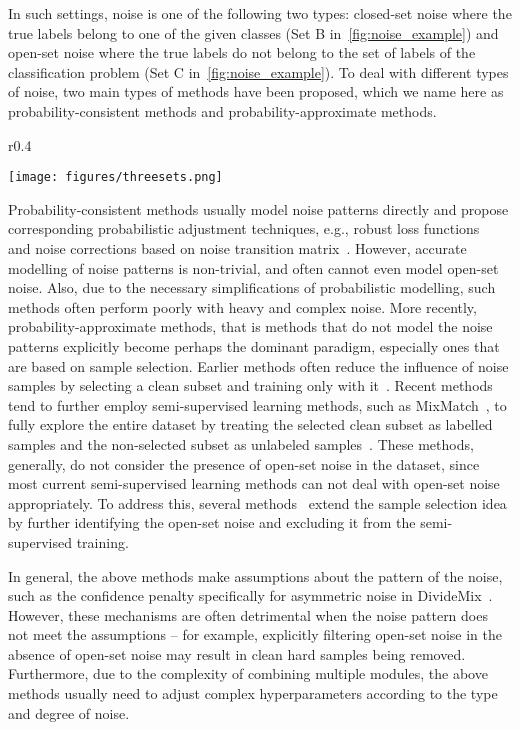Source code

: \documentclass{bmvc2k}
\begin{document}
In such settings, noise is one of the following two types: closed-set noise where the true labels belong to one of the given classes (Set B in~\cref{fig:noise_example}) and open-set noise where the true labels do not belong to the set of labels of the classification problem (Set C in~\cref{fig:noise_example}). To deal with different types of noise, two main types of methods have been proposed, which we name here as probability-consistent methods and probability-approximate methods.
\begin{wrapfigure}{r}{0.4\textwidth}
\begin{center}
    \texttt{[image: figures/threesets.png]}
  \end{center}
    \caption{Different ``tigers''.}
\label{fig:noise_example}
\end{wrapfigure}
Probability-consistent methods usually model noise patterns directly and propose corresponding probabilistic adjustment techniques, e.g., robust loss functions~\citep{mae, generalized_cross_entropy, symmetric_cross_entropy} and noise corrections based on noise transition matrix~\citep{noiseadaptation}. However, accurate modelling of noise patterns is non-trivial, and often cannot even model open-set noise. Also, due to the necessary simplifications of probabilistic modelling, such methods often perform poorly with heavy and complex noise. 
More recently, probability-approximate methods, that is methods that do not model the noise patterns explicitly become perhaps the dominant paradigm, especially ones that are based on sample selection. Earlier methods often reduce the influence of noise samples by selecting a clean subset and training only with it~\citep{coteaching, coteaching+, mentornet, whentohow}. Recent methods tend to further employ semi-supervised learning methods, such as MixMatch~\citep{mixmatch}, to fully explore the entire dataset by treating the selected clean subset as labelled samples and the non-selected subset as unlabeled samples~\citep{dividemix, moit}. These methods, generally, do not consider the presence of open-set noise in the dataset, since most current semi-supervised learning methods can not deal with open-set noise appropriately. To address this, several methods~\citep{evidentialmix, ngc} extend the sample selection idea by further identifying the open-set noise and excluding it from the semi-supervised training. 

In general, the above methods make assumptions about the pattern of the noise, such as the confidence penalty specifically for asymmetric noise in DivideMix~\citep{dividemix}. However, these mechanisms are often detrimental when the noise pattern does not meet the assumptions -- for example, explicitly filtering open-set noise in the absence of open-set noise may result in clean hard samples being removed. Furthermore, due to the complexity of combining multiple modules, the above methods usually need to adjust complex hyperparameters according to the type and degree of noise. 
\end{document}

§ **YOUR GOAL**
Output the entries exactly and keep every picture out of them.

§ **ANSWER**
Source code

: \documentclass{bmvc2k}
\begin{document}
In such settings, noise is one of the following two types: closed-set noise where the true labels belong to one of the given classes (Set B in~\cref{fig:noise_example}) and open-set noise where the true labels do not belong to the set of labels of the classification problem (Set C in~\cref{fig:noise_example}). To deal with different types of noise, two main types of methods have been proposed, which we name here as probability-consistent methods and probability-approximate methods.
\begin{wrapfigure}{r}{0.4\textwidth}
\begin{center}
    \texttt{[image: figures/threesets.png]}
  \end{center}
    \caption{Different ``tigers''.}
\label{fig:noise_example}
\end{wrapfigure}
Probability-consistent methods usually model noise patterns directly and propose corresponding probabilistic adjustment techniques, e.g., robust loss functions~\citep{mae, generalized_cross_entropy, symmetric_cross_entropy} and noise corrections based on noise transition matrix~\citep{noiseadaptation}. However, accurate modelling of noise patterns is non-trivial, and often cannot even model open-set noise. Also, due to the necessary simplifications of probabilistic modelling, such methods often perform poorly with heavy and complex noise. 
More recently, probability-approximate methods, that is methods that do not model the noise patterns explicitly become perhaps the dominant paradigm, especially ones that are based on sample selection. Earlier methods often reduce the influence of noise samples by selecting a clean subset and training only with it~\citep{coteaching, coteaching+, mentornet, whentohow}. Recent methods tend to further employ semi-supervised learning methods, such as MixMatch~\citep{mixmatch}, to fully explore the entire dataset by treating the selected clean subset as labelled samples and the non-selected subset as unlabeled samples~\citep{dividemix, moit}. These methods, generally, do not consider the presence of open-set noise in the dataset, since most current semi-supervised learning methods can not deal with open-set noise appropriately. To address this, several methods~\citep{evidentialmix, ngc} extend the sample selection idea by further identifying the open-set noise and excluding it from the semi-supervised training. 

In general, the above methods make assumptions about the pattern of the noise, such as the confidence penalty specifically for asymmetric noise in DivideMix~\citep{dividemix}. However, these mechanisms are often detrimental when the noise pattern does not meet the assumptions -- for example, explicitly filtering open-set noise in the absence of open-set noise may result in clean hard samples being removed. Furthermore, due to the complexity of combining multiple modules, the above methods usually need to adjust complex hyperparameters according to the type and degree of noise. 
\end{document}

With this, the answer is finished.